Given data:
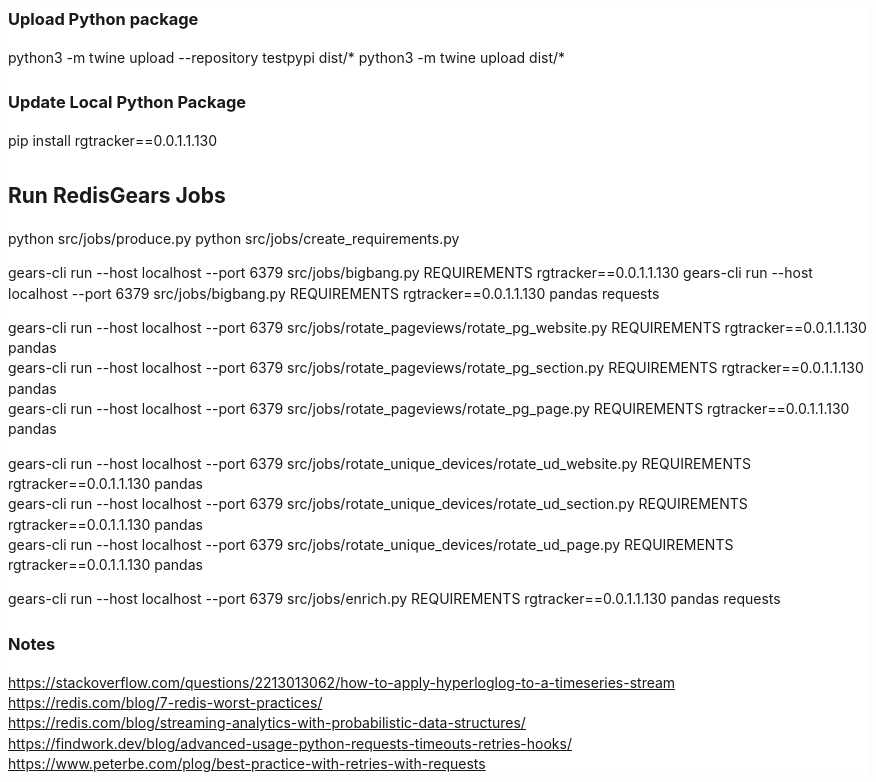 ### Upload Python package
python3 -m twine upload --repository testpypi dist/*
python3 -m twine upload dist/*

### Update Local Python Package
pip install rgtracker==0.0.1.1.130

##  Run RedisGears Jobs
python src/jobs/produce.py
python src/jobs/create_requirements.py

gears-cli run --host localhost --port 6379 src/jobs/bigbang.py REQUIREMENTS rgtracker==0.0.1.1.130
gears-cli run --host localhost --port 6379 src/jobs/bigbang.py REQUIREMENTS rgtracker==0.0.1.1.130 pandas requests

gears-cli run --host localhost --port 6379 src/jobs/rotate_pageviews/rotate_pg_website.py REQUIREMENTS rgtracker==0.0.1.1.130 pandas  
gears-cli run --host localhost --port 6379 src/jobs/rotate_pageviews/rotate_pg_section.py REQUIREMENTS rgtracker==0.0.1.1.130 pandas  
gears-cli run --host localhost --port 6379 src/jobs/rotate_pageviews/rotate_pg_page.py REQUIREMENTS rgtracker==0.0.1.1.130 pandas  

gears-cli run --host localhost --port 6379 src/jobs/rotate_unique_devices/rotate_ud_website.py REQUIREMENTS rgtracker==0.0.1.1.130 pandas  
gears-cli run --host localhost --port 6379 src/jobs/rotate_unique_devices/rotate_ud_section.py REQUIREMENTS rgtracker==0.0.1.1.130 pandas  
gears-cli run --host localhost --port 6379 src/jobs/rotate_unique_devices/rotate_ud_page.py REQUIREMENTS rgtracker==0.0.1.1.130 pandas  

gears-cli run --host localhost --port 6379 src/jobs/enrich.py REQUIREMENTS rgtracker==0.0.1.1.130 pandas requests

### Notes
https://stackoverflow.com/questions/2213013062/how-to-apply-hyperloglog-to-a-timeseries-stream  
https://redis.com/blog/7-redis-worst-practices/  
https://redis.com/blog/streaming-analytics-with-probabilistic-data-structures/  
https://findwork.dev/blog/advanced-usage-python-requests-timeouts-retries-hooks/  
https://www.peterbe.com/plog/best-practice-with-retries-with-requests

Exercise prompt:
Without changing a single word, set down all of the material again and leave out its pictures.

Output of the exercise:
 ### Upload Python package
python3 -m twine upload --repository testpypi dist/*
python3 -m twine upload dist/*

### Update Local Python Package
pip install rgtracker==0.0.1.1.130

##  Run RedisGears Jobs
python src/jobs/produce.py
python src/jobs/create_requirements.py

gears-cli run --host localhost --port 6379 src/jobs/bigbang.py REQUIREMENTS rgtracker==0.0.1.1.130
gears-cli run --host localhost --port 6379 src/jobs/bigbang.py REQUIREMENTS rgtracker==0.0.1.1.130 pandas requests

gears-cli run --host localhost --port 6379 src/jobs/rotate_pageviews/rotate_pg_website.py REQUIREMENTS rgtracker==0.0.1.1.130 pandas  
gears-cli run --host localhost --port 6379 src/jobs/rotate_pageviews/rotate_pg_section.py REQUIREMENTS rgtracker==0.0.1.1.130 pandas  
gears-cli run --host localhost --port 6379 src/jobs/rotate_pageviews/rotate_pg_page.py REQUIREMENTS rgtracker==0.0.1.1.130 pandas  

gears-cli run --host localhost --port 6379 src/jobs/rotate_unique_devices/rotate_ud_website.py REQUIREMENTS rgtracker==0.0.1.1.130 pandas  
gears-cli run --host localhost --port 6379 src/jobs/rotate_unique_devices/rotate_ud_section.py REQUIREMENTS rgtracker==0.0.1.1.130 pandas  
gears-cli run --host localhost --port 6379 src/jobs/rotate_unique_devices/rotate_ud_page.py REQUIREMENTS rgtracker==0.0.1.1.130 pandas  

gears-cli run --host localhost --port 6379 src/jobs/enrich.py REQUIREMENTS rgtracker==0.0.1.1.130 pandas requests

### Notes
https://stackoverflow.com/questions/2213013062/how-to-apply-hyperloglog-to-a-timeseries-stream  
https://redis.com/blog/7-redis-worst-practices/  
https://redis.com/blog/streaming-analytics-with-probabilistic-data-structures/  
https://findwork.dev/blog/advanced-usage-python-requests-timeouts-retries-hooks/  
https://www.peterbe.com/plog/best-practice-with-retries-with-requests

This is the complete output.